** Opening Input material block **
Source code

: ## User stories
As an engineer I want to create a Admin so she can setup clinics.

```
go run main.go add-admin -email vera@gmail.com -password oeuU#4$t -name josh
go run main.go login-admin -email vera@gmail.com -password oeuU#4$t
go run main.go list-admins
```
** Closing Input material block **
** Opening Input material block **
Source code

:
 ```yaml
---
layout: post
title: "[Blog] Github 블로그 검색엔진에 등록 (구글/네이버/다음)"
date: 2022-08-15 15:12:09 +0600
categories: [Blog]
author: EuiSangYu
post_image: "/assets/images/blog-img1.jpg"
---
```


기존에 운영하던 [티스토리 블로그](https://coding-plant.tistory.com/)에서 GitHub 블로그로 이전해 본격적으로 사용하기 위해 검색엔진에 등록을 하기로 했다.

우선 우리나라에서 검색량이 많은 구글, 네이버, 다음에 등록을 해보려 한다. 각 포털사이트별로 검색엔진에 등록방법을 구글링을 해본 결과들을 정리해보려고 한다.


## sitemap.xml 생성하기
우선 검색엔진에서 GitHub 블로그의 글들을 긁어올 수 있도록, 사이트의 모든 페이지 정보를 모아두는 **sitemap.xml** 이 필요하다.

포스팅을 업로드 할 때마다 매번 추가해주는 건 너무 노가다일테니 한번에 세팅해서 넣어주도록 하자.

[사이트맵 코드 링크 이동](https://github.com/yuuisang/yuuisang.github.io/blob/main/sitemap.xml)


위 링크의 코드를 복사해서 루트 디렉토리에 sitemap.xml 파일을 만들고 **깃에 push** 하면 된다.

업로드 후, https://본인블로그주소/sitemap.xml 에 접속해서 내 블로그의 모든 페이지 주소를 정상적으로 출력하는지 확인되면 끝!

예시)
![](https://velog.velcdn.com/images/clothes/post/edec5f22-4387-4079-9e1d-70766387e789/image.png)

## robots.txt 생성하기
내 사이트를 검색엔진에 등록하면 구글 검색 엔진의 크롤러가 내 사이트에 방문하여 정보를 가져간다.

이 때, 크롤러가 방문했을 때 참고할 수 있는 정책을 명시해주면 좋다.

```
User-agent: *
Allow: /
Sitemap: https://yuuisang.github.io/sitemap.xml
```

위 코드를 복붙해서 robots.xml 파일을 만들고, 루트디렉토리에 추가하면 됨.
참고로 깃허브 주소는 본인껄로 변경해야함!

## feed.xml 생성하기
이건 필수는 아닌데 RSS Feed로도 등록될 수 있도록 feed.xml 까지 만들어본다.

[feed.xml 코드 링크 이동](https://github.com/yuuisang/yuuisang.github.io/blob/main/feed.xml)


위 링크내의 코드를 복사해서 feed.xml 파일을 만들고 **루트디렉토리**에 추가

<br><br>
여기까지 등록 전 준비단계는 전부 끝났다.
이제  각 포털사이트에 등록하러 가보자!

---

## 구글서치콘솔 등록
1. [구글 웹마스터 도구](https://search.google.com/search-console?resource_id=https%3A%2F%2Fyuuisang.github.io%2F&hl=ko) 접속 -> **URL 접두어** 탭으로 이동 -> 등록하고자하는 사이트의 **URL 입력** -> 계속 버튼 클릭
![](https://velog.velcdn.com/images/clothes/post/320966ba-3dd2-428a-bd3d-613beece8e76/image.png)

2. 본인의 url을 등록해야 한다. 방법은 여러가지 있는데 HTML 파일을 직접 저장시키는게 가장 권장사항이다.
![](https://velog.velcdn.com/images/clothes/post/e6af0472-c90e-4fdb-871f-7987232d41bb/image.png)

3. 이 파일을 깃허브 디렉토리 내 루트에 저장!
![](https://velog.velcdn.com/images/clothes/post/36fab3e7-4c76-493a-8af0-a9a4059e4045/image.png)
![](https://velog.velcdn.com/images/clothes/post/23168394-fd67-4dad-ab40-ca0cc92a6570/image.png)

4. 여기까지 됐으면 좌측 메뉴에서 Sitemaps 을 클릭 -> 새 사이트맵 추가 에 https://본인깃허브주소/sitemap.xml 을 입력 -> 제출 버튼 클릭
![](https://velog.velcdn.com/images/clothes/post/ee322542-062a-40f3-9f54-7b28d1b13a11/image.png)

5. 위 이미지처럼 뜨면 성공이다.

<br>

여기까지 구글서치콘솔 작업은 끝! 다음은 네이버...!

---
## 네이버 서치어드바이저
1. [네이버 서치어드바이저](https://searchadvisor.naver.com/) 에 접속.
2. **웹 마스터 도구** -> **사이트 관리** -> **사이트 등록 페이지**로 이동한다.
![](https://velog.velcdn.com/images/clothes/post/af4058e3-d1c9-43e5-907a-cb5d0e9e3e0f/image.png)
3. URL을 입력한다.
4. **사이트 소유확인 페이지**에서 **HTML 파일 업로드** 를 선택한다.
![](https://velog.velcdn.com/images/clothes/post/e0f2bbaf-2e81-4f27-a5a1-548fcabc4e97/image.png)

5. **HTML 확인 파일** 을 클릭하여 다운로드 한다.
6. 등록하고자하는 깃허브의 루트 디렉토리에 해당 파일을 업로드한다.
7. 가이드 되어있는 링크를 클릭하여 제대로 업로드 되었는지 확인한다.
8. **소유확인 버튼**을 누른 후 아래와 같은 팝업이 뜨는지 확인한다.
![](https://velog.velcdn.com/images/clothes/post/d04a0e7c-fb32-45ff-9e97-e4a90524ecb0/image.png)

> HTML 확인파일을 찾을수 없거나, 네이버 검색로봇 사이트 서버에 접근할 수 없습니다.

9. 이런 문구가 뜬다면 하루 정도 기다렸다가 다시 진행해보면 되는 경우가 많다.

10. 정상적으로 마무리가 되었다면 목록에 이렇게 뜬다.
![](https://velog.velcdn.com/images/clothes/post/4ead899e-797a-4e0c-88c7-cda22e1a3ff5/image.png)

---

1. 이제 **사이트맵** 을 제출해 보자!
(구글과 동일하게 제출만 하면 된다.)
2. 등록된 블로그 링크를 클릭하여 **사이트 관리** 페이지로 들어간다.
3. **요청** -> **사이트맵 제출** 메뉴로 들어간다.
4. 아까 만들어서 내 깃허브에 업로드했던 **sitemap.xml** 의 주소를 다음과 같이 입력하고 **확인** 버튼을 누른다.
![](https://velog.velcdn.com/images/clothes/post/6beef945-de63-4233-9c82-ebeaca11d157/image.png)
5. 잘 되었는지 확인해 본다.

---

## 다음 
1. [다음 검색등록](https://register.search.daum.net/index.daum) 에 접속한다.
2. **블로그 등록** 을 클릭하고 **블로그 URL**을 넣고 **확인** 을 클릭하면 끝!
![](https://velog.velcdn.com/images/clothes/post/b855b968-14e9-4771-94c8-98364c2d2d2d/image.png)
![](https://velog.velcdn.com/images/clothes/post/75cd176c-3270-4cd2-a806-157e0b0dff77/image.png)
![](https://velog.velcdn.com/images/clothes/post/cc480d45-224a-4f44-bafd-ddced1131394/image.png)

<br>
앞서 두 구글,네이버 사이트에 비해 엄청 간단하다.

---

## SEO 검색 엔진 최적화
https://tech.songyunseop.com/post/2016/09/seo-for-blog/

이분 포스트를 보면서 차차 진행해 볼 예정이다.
** Closing Input material block **
• [Exercise instructions]
Pull every line with the string "등록하고자하는" out of the material.

• [Result of this task]
1. [구글 웹마스터 도구](https://search.google.com/search-console?resource_id=https%3A%2F%2Fyuuisang.github.io%2F&hl=ko) 접속 -> **URL 접두어** 탭으로 이동 -> 등록하고자하는 사이트의 **URL 입력** -> 계속 버튼 클릭
6. 등록하고자하는 깃허브의 루트 디렉토리에 해당 파일을 업로드한다.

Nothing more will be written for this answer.